Look through the records, and whenever a line includes the word "bfseries", copy it.

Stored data
*** Block opens ***
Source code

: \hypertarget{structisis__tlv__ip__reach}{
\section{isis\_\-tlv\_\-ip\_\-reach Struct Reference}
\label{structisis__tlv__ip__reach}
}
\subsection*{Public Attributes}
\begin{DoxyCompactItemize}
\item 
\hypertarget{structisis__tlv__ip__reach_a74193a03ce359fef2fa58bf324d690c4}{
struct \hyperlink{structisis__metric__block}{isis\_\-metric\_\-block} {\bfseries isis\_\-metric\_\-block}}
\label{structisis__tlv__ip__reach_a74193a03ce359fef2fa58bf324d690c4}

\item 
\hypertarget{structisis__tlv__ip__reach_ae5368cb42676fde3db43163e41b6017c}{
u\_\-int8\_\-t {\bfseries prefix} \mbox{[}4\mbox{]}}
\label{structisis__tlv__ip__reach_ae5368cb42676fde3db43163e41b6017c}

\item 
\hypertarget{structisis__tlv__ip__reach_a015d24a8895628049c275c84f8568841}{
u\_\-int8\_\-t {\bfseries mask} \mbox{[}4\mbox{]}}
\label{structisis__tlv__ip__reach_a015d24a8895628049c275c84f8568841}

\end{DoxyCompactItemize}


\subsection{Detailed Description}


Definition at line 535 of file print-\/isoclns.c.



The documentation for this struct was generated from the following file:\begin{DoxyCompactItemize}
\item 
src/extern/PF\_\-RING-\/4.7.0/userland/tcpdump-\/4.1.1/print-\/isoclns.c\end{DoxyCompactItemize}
*** Block closes ***
*** Block opens ***
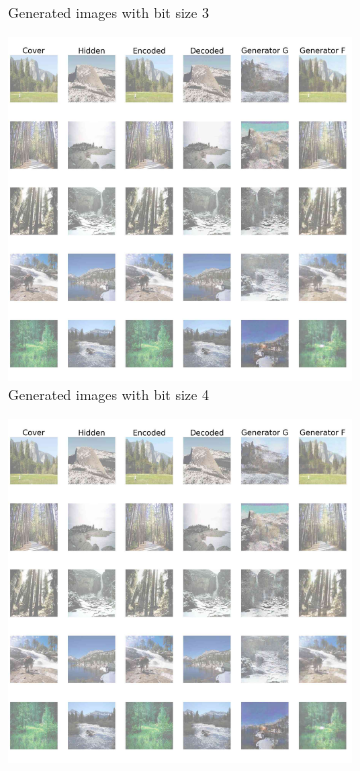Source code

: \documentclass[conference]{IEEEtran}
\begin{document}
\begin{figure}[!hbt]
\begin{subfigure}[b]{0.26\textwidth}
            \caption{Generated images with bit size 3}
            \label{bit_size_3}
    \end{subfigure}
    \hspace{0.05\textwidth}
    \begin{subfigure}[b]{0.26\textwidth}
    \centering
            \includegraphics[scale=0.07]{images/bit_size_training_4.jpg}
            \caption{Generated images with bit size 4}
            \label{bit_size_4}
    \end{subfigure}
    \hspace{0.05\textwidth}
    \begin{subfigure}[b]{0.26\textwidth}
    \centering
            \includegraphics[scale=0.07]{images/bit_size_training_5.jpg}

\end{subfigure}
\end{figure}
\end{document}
*** Block closes ***
*** Block opens ***
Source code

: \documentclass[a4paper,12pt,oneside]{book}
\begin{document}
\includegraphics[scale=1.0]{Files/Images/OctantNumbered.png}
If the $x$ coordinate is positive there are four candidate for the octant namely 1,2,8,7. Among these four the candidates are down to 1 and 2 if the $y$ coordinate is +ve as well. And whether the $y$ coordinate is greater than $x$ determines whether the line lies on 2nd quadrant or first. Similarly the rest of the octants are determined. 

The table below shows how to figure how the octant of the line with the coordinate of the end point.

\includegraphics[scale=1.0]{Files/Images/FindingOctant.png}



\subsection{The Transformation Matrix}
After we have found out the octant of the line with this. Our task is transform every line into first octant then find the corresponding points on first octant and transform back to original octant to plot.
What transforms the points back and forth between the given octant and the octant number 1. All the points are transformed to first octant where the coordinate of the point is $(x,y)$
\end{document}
*** Block closes ***
- EXERCISE OUTPUT -
struct \hyperlink{structisis__metric__block}{isis\_\-metric\_\-block} {\bfseries isis\_\-metric\_\-block}}
u\_\-int8\_\-t {\bfseries prefix} \mbox{[}4\mbox{]}}
u\_\-int8\_\-t {\bfseries mask} \mbox{[}4\mbox{]}}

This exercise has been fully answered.